For those who don’t know, the drive from the Lower Mainland to Kelowna, and vice versa, takes about four hours. The part where they got the flat is just a bit further than halfway through, in an area with spotty cellular reception, and about an hour from civilization in both directions. It’s basically the worst place to get a flat, and they informed me that they would be getting a long tow back to Hope.
That’s not a metaphor. We’re talking about Hope, BC. The town I had to drive myself to last night. I had to drive there because they couldn’t get a motel room and had no place to stay, so they needed someone to drive them back home after Hope.
The drive was just a bit over an hour and a half, and I had to wait an additional forty five minutes while they finished getting towed there and got everything organized. It was during this time that I, having nothing to do but walk around and stretch, noticed this.
This isn’t their car, it’s mine, or at least the car I was using to get there. Since it wasn’t my vehicle I’m not sure if the tire had been damaged slightly before I started driving. I certainly didn’t feel anything, only to be greeted with this. And similarly, not being my car, I wasn’t sure if there was a spare.
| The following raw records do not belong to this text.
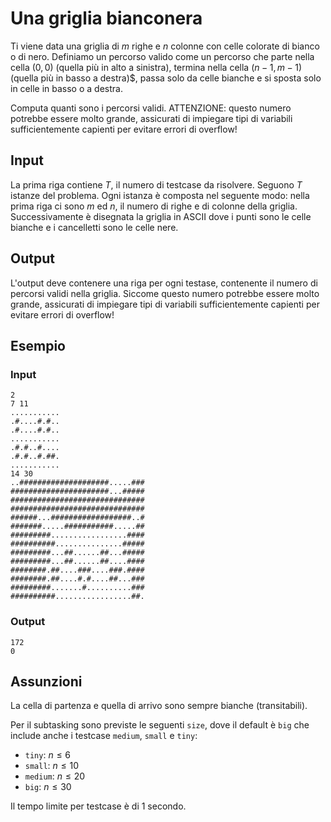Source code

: # Una griglia bianconera

Ti viene data una griglia di $m$ righe e $n$ colonne con celle colorate di
bianco o di nero. Definiamo un percorso valido come un percorso che parte
nella cella $(0, 0)$ (quella più in alto a sinistra), termina nella cella
$(n-1,m-1)$ (quella più in basso a destra)$, passa solo da celle bianche e
si sposta solo in celle in basso o a destra.

Computa quanti sono i percorsi validi. ATTENZIONE: questo numero potrebbe essere molto grande, assicurati di impiegare tipi di variabili sufficientemente capienti per evitare errori di overflow!

## Input
La prima riga contiene $T$, il numero di testcase da risolvere. Seguono $T$
istanze del problema. Ogni istanza è composta nel seguente modo: nella prima
riga ci sono $m$ ed $n$, il numero di righe e di colonne della griglia.
Successivamente è disegnata la griglia in ASCII dove i punti sono le celle
bianche e i cancelletti sono le celle nere.

## Output
L'output deve contenere una riga per ogni testase, contenente il numero di
percorsi validi nella griglia. Siccome questo numero potrebbe essere molto grande, assicurati di impiegare tipi di variabili sufficientemente capienti per evitare errori di overflow!


## Esempio

### Input
```
2
7 11
...........
.#....#.#..
.#....#.#..
...........
.#.#..#....
.#.#..#.##.
...........
14 30
..####################.....###
######################...#####
##############################
##############################
######...##################..#
#######.....###########.....##
#########.................####
##########...............#####
#########...##......##...#####
#########...##......##....####
########.##....###....###.####
########.##....#.#....##...###
#########.......#..........###
##########.................##.
```

### Output
```
172
0
```

## Assunzioni

La cella di partenza e quella di arrivo sono sempre bianche (transitabili).

Per il subtasking sono previste le seguenti `size`, dove il default è `big` che include anche i testcase `medium`, `small` e `tiny`:

* `tiny`: $n \leq 6$
* `small`: $n \leq 10$
* `medium`: $n \leq 20$
* `big`: $n \leq 30$

Il tempo limite per testcase è di $1$ secondo.

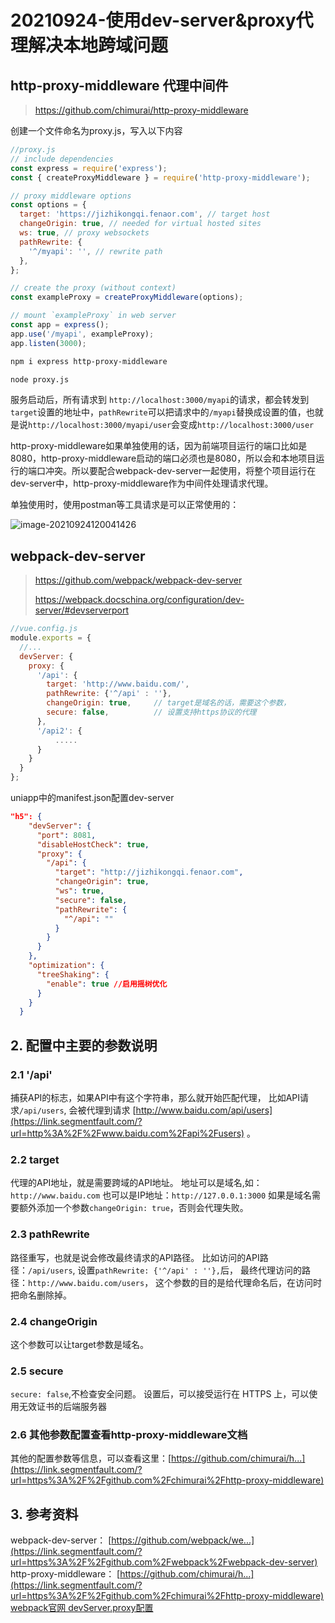 # 20210924-使用dev-server&proxy代理解决本地跨域问题

## http-proxy-middleware 代理中间件

> https://github.com/chimurai/http-proxy-middleware

创建一个文件命名为proxy.js，写入以下内容

```js
//proxy.js
// include dependencies
const express = require('express');
const { createProxyMiddleware } = require('http-proxy-middleware');

// proxy middleware options
const options = {
  target: 'https://jizhikongqi.fenaor.com', // target host
  changeOrigin: true, // needed for virtual hosted sites
  ws: true, // proxy websockets
  pathRewrite: {
    '^/myapi': '', // rewrite path
  },
};

// create the proxy (without context)
const exampleProxy = createProxyMiddleware(options);

// mount `exampleProxy` in web server
const app = express();
app.use('/myapi', exampleProxy);
app.listen(3000);
```

```bash
npm i express http-proxy-middleware

node proxy.js
```

服务启动后，所有请求到 `http://localhost:3000/myapi`的请求，都会转发到`target`设置的地址中，`pathRewrite`可以把请求中的`/myapi`替换成设置的值，也就是说`http://localhost:3000/myapi/user`会变成`http://localhost:3000/user`

http-proxy-middleware如果单独使用的话，因为前端项目运行的端口比如是8080，http-proxy-middleware启动的端口必须也是8080，所以会和本地项目运行的端口冲突。所以要配合webpack-dev-server一起使用，将整个项目运行在dev-server中，http-proxy-middleware作为中间件处理请求代理。

单独使用时，使用postman等工具请求是可以正常使用的：

![image-20210924120041426](https://i.loli.net/2021/09/24/Z4mhxkF9NdpXBJz.png)



## webpack-dev-server

> https://github.com/webpack/webpack-dev-server
>
> https://webpack.docschina.org/configuration/dev-server/#devserverport

```js
//vue.config.js
module.exports = {
  //...
  devServer: {
    proxy: {
      '/api': {
        target: 'http://www.baidu.com/',
        pathRewrite: {'^/api' : ''},
        changeOrigin: true,     // target是域名的话，需要这个参数，
        secure: false,          // 设置支持https协议的代理
      },
      '/api2': {
          .....
      }
    }
  }
};
```

uniapp中的manifest.json配置dev-server

```json
"h5": {
    "devServer": {
      "port": 8081,
      "disableHostCheck": true,
      "proxy": {
        "/api": {
          "target": "http://jizhikongqi.fenaor.com",
          "changeOrigin": true,
          "ws": true,
          "secure": false,
          "pathRewrite": {
            "^/api": ""
          }
        }
      }
    },
    "optimization": {
      "treeShaking": {
        "enable": true //启用摇树优化  
      }
    }
  }
```

## 2. 配置中主要的参数说明

### 2.1 '/api'

捕获API的标志，如果API中有这个字符串，那么就开始匹配代理，
比如API请求`/api/users`, 会被代理到请求 [http://www.baidu.com/api/users](https://link.segmentfault.com/?url=http%3A%2F%2Fwww.baidu.com%2Fapi%2Fusers) 。

### 2.2 target

代理的API地址，就是需要跨域的API地址。
地址可以是域名,如：`http://www.baidu.com`
也可以是IP地址：`http://127.0.0.1:3000`
如果是域名需要额外添加一个参数`changeOrigin: true`，否则会代理失败。

### 2.3 pathRewrite

路径重写，也就是说会修改最终请求的API路径。
比如访问的API路径：`/api/users`,
设置`pathRewrite: {'^/api' : ''},`后，
最终代理访问的路径：`http://www.baidu.com/users`，
这个参数的目的是给代理命名后，在访问时把命名删除掉。

### 2.4 changeOrigin

这个参数可以让target参数是域名。

### 2.5 secure

`secure: false`,不检查安全问题。
设置后，可以接受运行在 HTTPS 上，可以使用无效证书的后端服务器

### 2.6 其他参数配置查看http-proxy-middleware文档

其他的配置参数等信息，可以查看这里：[https://github.com/chimurai/h...](https://link.segmentfault.com/?url=https%3A%2F%2Fgithub.com%2Fchimurai%2Fhttp-proxy-middleware)

## 3. 参考资料

webpack-dev-server： [https://github.com/webpack/we...](https://link.segmentfault.com/?url=https%3A%2F%2Fgithub.com%2Fwebpack%2Fwebpack-dev-server)
http-proxy-middleware： [https://github.com/chimurai/h...](https://link.segmentfault.com/?url=https%3A%2F%2Fgithub.com%2Fchimurai%2Fhttp-proxy-middleware)
[webpack官网 devServer.proxy配置](https://link.segmentfault.com/?url=https%3A%2F%2Fwebpack.docschina.org%2Fconfiguration%2Fdev-server%2F%23devserver-proxy)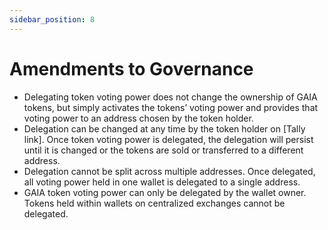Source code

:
 ```yaml
---
sidebar_position: 8
---
```


# Amendments to Governance

* Delegating token voting power does not change the ownership of GAIA tokens, but simply activates the tokens’ voting power and provides that voting power to an address chosen by the token holder.
* Delegation can be changed at any time by the token holder on [Tally link]. Once token voting power is delegated, the delegation will persist until it is changed or the tokens are sold or transferred to a different address.
* Delegation cannot be split across multiple addresses. Once delegated, all voting power held in one wallet is delegated to a single address.
* GAIA token voting power can only be delegated by the wallet owner. Tokens held within wallets on centralized exchanges cannot be delegated.
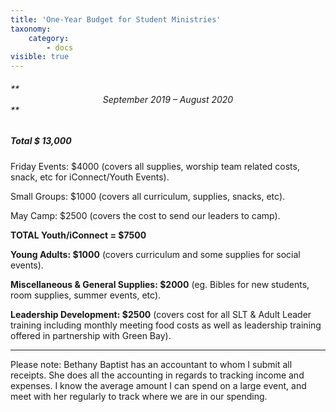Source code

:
 ```yaml
---
title: 'One-Year Budget for Student Ministries'
taxonomy:
    category:
        - docs
visible: true
---
```


###### ** <center>September 2019 – August 2020</center>**

##### **Total $ 13,000**

Friday Events: $4000 (covers all supplies, worship team related costs, snack, etc for iConnect/Youth Events).

Small Groups: $1000 (covers all curriculum, supplies, snacks, etc).

May Camp: $2500 (covers the cost to send our leaders to camp).

**TOTAL Youth/iConnect = $7500**


**Young Adults: $1000** (covers curriculum and some supplies for social events).

**Miscellaneous & General Supplies: $2000** (eg. Bibles for new students, room supplies, summer events, etc). 


**Leadership Development: $2500** (covers cost for all SLT & Adult Leader training including monthly meeting food costs as well as leadership training offered in partnership with Green Bay).
______________________________________________________________________________________________________________________
 
Please note: Bethany Baptist has an accountant to whom I submit all receipts. She does all the accounting in regards to tracking income and expenses. I know the average amount I can spend on a large event, and meet with her regularly  to track where we are in our spending.  
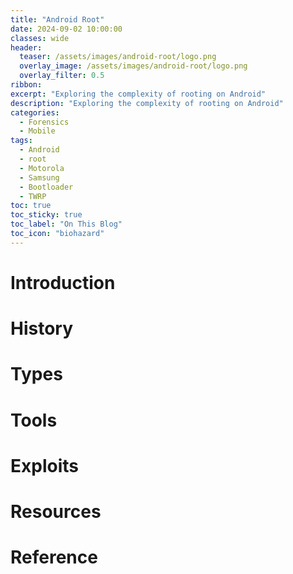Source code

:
 ```yaml
---
title: "Android Root"
date: 2024-09-02 10:00:00
classes: wide
header:
  teaser: /assets/images/android-root/logo.png
  overlay_image: /assets/images/android-root/logo.png
  overlay_filter: 0.5
ribbon: 
excerpt: "Exploring the complexity of rooting on Android"
description: "Exploring the complexity of rooting on Android"
categories:
  - Forensics
  - Mobile
tags:
  - Android
  - root
  - Motorola
  - Samsung
  - Bootloader
  - TWRP
toc: true
toc_sticky: true
toc_label: "On This Blog"
toc_icon: "biohazard"
---
```

# Introduction

# History 

# Types 

# Tools

# Exploits

# Resources

# Reference

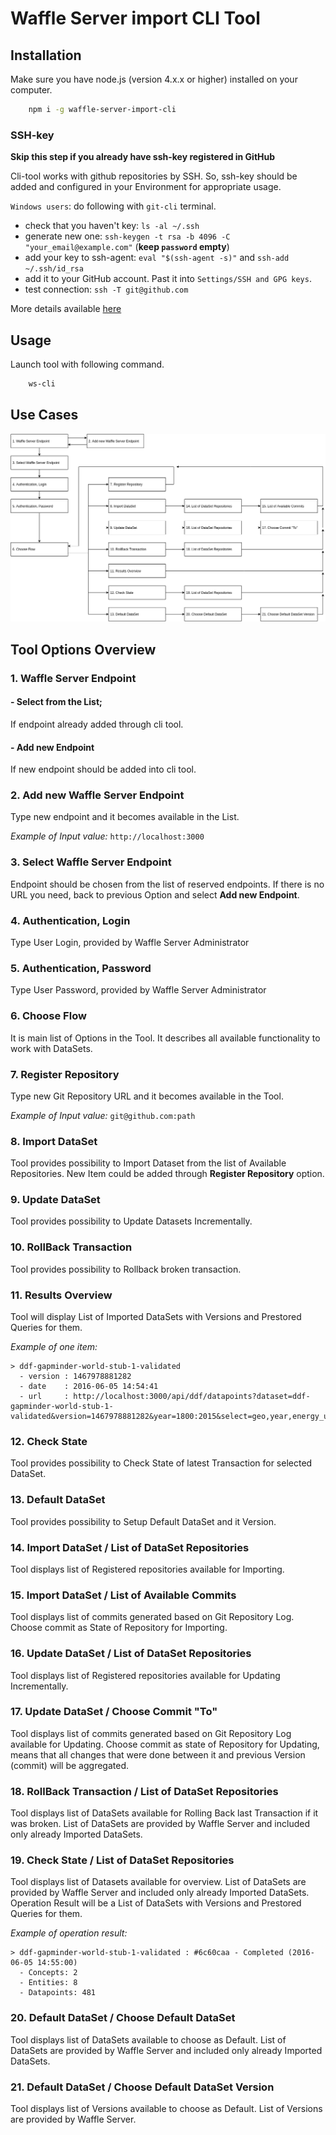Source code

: # Waffle Server import CLI Tool

## Installation

Make sure you have node.js (version 4.x.x or higher) installed on your computer.

```bash
    npm i -g waffle-server-import-cli
```

### SSH-key

**Skip this step if you already have ssh-key registered in GitHub**

Cli-tool works with github repositories by SSH. So, ssh-key should be added and configured in your Environment for appropriate usage.

`Windows users`: do following with `git-cli` terminal.

- check that you haven't key: `ls -al ~/.ssh`
- generate new one: `ssh-keygen -t rsa -b 4096 -C "your_email@example.com"` (**keep `password` empty**)
- add your key to ssh-agent: `eval "$(ssh-agent -s)"` and `ssh-add ~/.ssh/id_rsa`
- add it to your GitHub account. Past it into `Settings/SSH and GPG keys`.
- test connection: `ssh -T git@github.com`

More details available [here](https://help.github.com/articles/generating-an-ssh-key/)

## Usage

Launch tool with following command.

```bash
    ws-cli
```

## Use Cases

![cli use case diagram](.sources/use-cases.png)


## Tool Options Overview

### 1. Waffle Server Endpoint

#### - Select from the List;
If endpoint already added through cli tool.

#### - Add new Endpoint
If new endpoint should be added into cli tool.


### 2. Add new Waffle Server Endpoint

Type new endpoint and it becomes available in the List.

*Example of Input value:* `http://localhost:3000`


### 3. Select Waffle Server Endpoint

Endpoint should be chosen from the list of reserved endpoints.
If there is no URL you need, back to previous Option and select **Add new Endpoint**.


### 4. Authentication, Login

Type User Login, provided by Waffle Server Administrator


### 5. Authentication, Password

Type User Password, provided by Waffle Server Administrator



### 6. Choose Flow

It is main list of Options in the Tool. It describes all available functionality to work with DataSets.


### 7. Register Repository

Type new Git Repository URL and it becomes available in the Tool.

*Example of Input value:* `git@github.com:path`


### 8. Import DataSet

Tool provides possibility to Import Dataset from the list of Available Repositories.
New Item could be added through **Register Repository** option.


### 9. Update DataSet

Tool provides possibility to Update Datasets Incrementally.


### 10. RollBack Transaction

Tool provides possibility to Rollback broken transaction.


### 11. Results Overview

Tool will display List of Imported DataSets with Versions and Prestored Queries for them.

*Example of one item:*
```
> ddf-gapminder-world-stub-1-validated
  - version : 1467978881282
  - date    : 2016-06-05 14:54:41
  - url     : http://localhost:3000/api/ddf/datapoints?dataset=ddf-gapminder-world-stub-1-validated&version=1467978881282&year=1800:2015&select=geo,year,energy_use_total,sg_population
```


### 12. Check State

Tool provides possibility to Check State of latest Transaction for selected DataSet.


### 13. Default DataSet

Tool provides possibility to Setup Default DataSet and it Version.




### 14. Import DataSet / List of DataSet Repositories

Tool displays list of Registered repositories available for Importing.


### 15. Import DataSet / List of Available Commits

Tool displays list of commits generated based on Git Repository Log.
Choose commit as State of Repository for Importing.


### 16. Update DataSet / List of DataSet Repositories

Tool displays list of Registered repositories available for Updating Incrementally.


### 17. Update DataSet / Choose Commit "To"

Tool displays list of commits generated based on Git Repository Log available for Updating.
Choose commit as state of Repository for Updating, means that all changes that were done between it and previous Version (commit) will be aggregated.


### 18. RollBack Transaction / List of DataSet Repositories

Tool displays list of DataSets available for Rolling Back last Transaction if it was broken.
List of DataSets are provided by Waffle Server and included only already Imported DataSets.


### 19. Check State / List of DataSet Repositories

Tool displays list of Datasets available for overview.
List of DataSets are provided by Waffle Server and included only already Imported DataSets.
Operation Result will be a List of DataSets with Versions and Prestored Queries for them.

*Example of operation result:*
```
> ddf-gapminder-world-stub-1-validated : #6c60caa - Completed (2016-06-05 14:55:00)
  - Concepts: 2
  - Entities: 8
  - Datapoints: 481
```


### 20. Default DataSet / Choose Default DataSet

Tool displays list of DataSets available to choose as Default.
List of DataSets are provided by Waffle Server and included only already Imported DataSets.


### 21. Default DataSet / Choose Default DataSet Version

Tool displays list of Versions available to choose as Default.
List of Versions are provided by Waffle Server.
After they showed up I had to drive the car, gimpy tire and all, over to the KalTire they were dropped off at. Luckily, there was a spare, which I slowly changed in the dark, and then all of us shoved ourselves and our luggage into a car that seats four and proceeded home.
I’m not sure I put the spare tire on properly because I could hear it humming anytime I got over about 60 kmph, and it was pulling hard on the steering wheel, forcing me to steer right just to go forward. At one point during the trip it appeared to realign itself after I drove over some bumps, and was mostly fine after that as far as alignment goes. But the humming was just as bad, maybe worse.
I thought it best to drive down the highway at about 85kmph, which turned a roughly hour and a half trip into about two and a half hours. Even more since we stopped in Chiliwack to check the tire, which was fine. There can be something weirdly calming and peaceful about late night driving, but I was struggling to stay awake too hard to appreciate the drive.
We got back around 2:30 in the morning, and I went right to bed. I figured that it wasn’t worth it to me to stay up any later just to finish an article I was almost done so I would have something to release in the morning. We’ll just have to skip one day of that.
I imagine that I could have not noticed the bulging sideway and had the tire explode on me during the drive back. That would have been awful, and luckily we avoided that. Having two random flats/damaged tires in one evening is enough bad luck for me. And I still need to drive out to Hope and back to drop the owner of the car off at some point.